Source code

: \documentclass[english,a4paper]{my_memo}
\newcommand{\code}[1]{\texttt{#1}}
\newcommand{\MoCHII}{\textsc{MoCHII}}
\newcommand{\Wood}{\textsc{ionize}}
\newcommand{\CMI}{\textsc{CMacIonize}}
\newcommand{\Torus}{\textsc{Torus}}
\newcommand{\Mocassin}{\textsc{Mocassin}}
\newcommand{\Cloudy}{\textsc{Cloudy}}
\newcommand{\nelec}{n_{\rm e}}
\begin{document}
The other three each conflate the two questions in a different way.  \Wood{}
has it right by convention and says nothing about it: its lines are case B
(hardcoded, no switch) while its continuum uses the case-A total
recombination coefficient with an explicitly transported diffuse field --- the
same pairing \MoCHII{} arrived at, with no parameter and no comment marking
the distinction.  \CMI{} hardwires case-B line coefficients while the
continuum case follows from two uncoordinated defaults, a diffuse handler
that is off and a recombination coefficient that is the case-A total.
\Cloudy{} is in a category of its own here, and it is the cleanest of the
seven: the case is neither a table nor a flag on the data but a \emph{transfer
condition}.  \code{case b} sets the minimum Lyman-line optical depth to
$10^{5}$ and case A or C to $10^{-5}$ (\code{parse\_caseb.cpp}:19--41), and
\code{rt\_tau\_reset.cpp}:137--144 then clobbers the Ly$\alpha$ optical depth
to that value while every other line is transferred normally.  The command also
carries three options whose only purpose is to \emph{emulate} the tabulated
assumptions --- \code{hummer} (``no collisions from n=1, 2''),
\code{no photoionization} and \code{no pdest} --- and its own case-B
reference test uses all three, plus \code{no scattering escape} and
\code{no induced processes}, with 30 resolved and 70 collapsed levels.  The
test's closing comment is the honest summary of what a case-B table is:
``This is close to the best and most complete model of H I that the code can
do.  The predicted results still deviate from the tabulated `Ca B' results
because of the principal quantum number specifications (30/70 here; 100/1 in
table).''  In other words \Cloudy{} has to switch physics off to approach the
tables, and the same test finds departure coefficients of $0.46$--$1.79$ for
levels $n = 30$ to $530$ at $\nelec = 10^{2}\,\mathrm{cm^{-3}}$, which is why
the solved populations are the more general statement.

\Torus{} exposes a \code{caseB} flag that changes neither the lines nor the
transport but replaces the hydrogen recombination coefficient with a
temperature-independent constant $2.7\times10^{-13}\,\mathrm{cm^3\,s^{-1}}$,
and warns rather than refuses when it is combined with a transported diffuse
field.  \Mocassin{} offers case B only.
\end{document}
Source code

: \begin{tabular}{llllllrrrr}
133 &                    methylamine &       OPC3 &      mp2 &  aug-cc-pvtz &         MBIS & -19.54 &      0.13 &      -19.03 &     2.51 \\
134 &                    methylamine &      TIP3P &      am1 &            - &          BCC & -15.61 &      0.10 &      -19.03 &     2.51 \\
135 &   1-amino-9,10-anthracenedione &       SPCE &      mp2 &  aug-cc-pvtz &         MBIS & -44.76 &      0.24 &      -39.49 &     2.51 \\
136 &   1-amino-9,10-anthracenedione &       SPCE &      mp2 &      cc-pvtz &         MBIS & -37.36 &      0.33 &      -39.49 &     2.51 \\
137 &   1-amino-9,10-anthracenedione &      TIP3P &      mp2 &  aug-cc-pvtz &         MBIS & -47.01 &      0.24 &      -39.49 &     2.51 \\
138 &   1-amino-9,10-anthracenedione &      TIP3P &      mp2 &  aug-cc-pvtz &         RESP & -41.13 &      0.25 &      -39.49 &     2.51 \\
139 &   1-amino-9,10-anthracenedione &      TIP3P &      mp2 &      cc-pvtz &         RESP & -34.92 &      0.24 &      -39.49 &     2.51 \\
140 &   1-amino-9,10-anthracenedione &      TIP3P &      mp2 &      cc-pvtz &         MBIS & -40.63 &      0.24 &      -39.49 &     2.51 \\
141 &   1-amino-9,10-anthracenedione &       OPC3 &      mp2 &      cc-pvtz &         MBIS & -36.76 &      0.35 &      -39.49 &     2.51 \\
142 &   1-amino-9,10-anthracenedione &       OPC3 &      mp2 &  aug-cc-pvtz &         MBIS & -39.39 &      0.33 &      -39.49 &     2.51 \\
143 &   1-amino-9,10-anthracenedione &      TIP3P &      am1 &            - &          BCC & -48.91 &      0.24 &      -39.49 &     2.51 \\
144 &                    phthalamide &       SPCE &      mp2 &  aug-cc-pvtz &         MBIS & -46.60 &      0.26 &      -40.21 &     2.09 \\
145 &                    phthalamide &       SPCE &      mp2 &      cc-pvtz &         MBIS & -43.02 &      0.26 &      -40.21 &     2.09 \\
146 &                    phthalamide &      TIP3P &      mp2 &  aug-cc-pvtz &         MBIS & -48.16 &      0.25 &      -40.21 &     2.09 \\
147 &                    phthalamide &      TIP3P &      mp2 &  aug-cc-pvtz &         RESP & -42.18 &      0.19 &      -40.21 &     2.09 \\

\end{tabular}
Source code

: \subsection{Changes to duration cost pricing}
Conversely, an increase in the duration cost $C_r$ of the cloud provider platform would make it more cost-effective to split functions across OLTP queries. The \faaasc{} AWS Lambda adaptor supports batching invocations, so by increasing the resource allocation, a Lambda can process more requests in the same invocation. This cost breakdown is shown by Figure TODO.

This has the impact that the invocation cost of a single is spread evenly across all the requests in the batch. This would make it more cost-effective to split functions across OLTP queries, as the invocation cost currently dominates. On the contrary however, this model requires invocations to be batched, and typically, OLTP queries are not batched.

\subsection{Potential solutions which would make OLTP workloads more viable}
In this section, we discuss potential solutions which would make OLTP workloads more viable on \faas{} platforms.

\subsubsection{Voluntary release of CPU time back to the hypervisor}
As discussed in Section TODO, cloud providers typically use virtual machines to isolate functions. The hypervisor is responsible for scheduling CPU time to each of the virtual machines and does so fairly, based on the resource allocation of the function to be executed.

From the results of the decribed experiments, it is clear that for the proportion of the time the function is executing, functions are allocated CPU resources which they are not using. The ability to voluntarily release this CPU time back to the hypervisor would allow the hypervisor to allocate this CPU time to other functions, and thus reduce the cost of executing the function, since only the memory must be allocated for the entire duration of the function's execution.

■ **Aim of the exercise**
Your answer must be the number of lines above that contain the word "each", stated alone.

■ **Worked solution**
2